- **WHAT YOU HAVE TO DO**
Search the records for the word "dependence" and copy each line in which it appears.

--- EXTRACTED INFORMATION ---

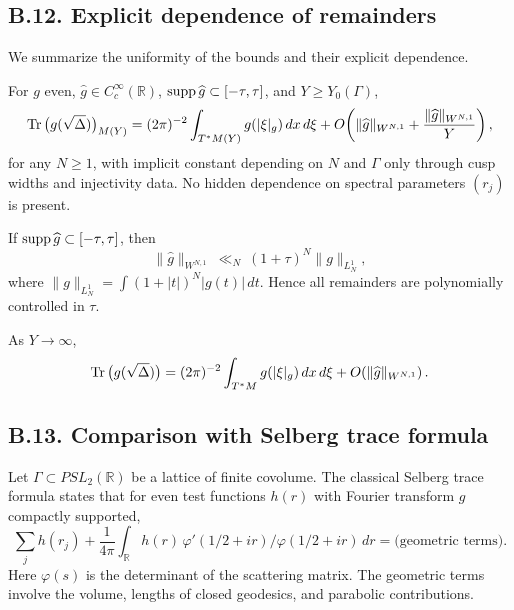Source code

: \subsection*{B.12. Explicit dependence of remainders}

\noindent
We summarize the uniformity of the bounds and their explicit dependence.

\begin{proposition}\label{prop:B.12-remainders}
For $g$ even, $\widehat g\in C_c^\infty(\mathbb R)$, $\operatorname{supp} \widehat g\subset [-\tau,\tau]$,
and $Y\ge Y_0(\Gamma)$,
\[
\operatorname{Tr}\big(g(\sqrt\Delta)\big)_{M(Y)}
= (2\pi)^{-2}\int_{T^*M(Y)} g(|\xi|_g)\,dx\,d\xi + O\!\left(\|\widehat g\|_{W^{N,1}} + \frac{\|\widehat g\|_{W^{N,1}}}{Y}\right),
\]
for any $N\ge 1$, with implicit constant depending on $N$ and $\Gamma$ only through cusp widths
and injectivity data. No hidden dependence on spectral parameters $(r_j)$ is present.
\end{proposition}

\begin{remark}\label{rmk:B.12-tau}
If $\operatorname{supp}\widehat g\subset[-\tau,\tau]$, then
\[
\|\widehat g\|_{W^{N,1}} \ \ll_N \ (1+\tau)^N \|g\|_{L^1_N},
\]
where $\|g\|_{L^1_N}=\int (1+|t|)^N |g(t)|\,dt$.
Hence all remainders are polynomially controlled in $\tau$.
\end{remark}

\begin{corollary}\label{cor:B.12-asympt}
As $Y\to\infty$,
\[
\operatorname{Tr}\big(g(\sqrt\Delta)\big)
= (2\pi)^{-2}\int_{T^*M} g(|\xi|_g)\,dx\,d\xi + O\!\left(\|\widehat g\|_{W^{N,1}}\right).
\]
\end{corollary}

\subsection*{B.13. Comparison with Selberg trace formula}

\noindent
Let $\Gamma\subset PSL_2(\mathbb R)$ be a lattice of finite covolume. The classical
Selberg trace formula states that for even test functions $h(r)$ with Fourier
transform $g$ compactly supported,
\[
\sum_j h(r_j) + \frac{1}{4\pi}\int_{\mathbb R} h(r)\,\varphi'(1/2+ir)/\varphi(1/2+ir)\,dr
= \text{(geometric terms)}.
\]
Here $\varphi(s)$ is the determinant of the scattering matrix. The geometric terms
involve the volume, lengths of closed geodesics, and parabolic contributions.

---

- **RESULT OF THE TASK**
: \subsection*{B.12. Explicit dependence of remainders}
We summarize the uniformity of the bounds and their explicit dependence.
and injectivity data. No hidden dependence on spectral parameters $(r_j)$ is present.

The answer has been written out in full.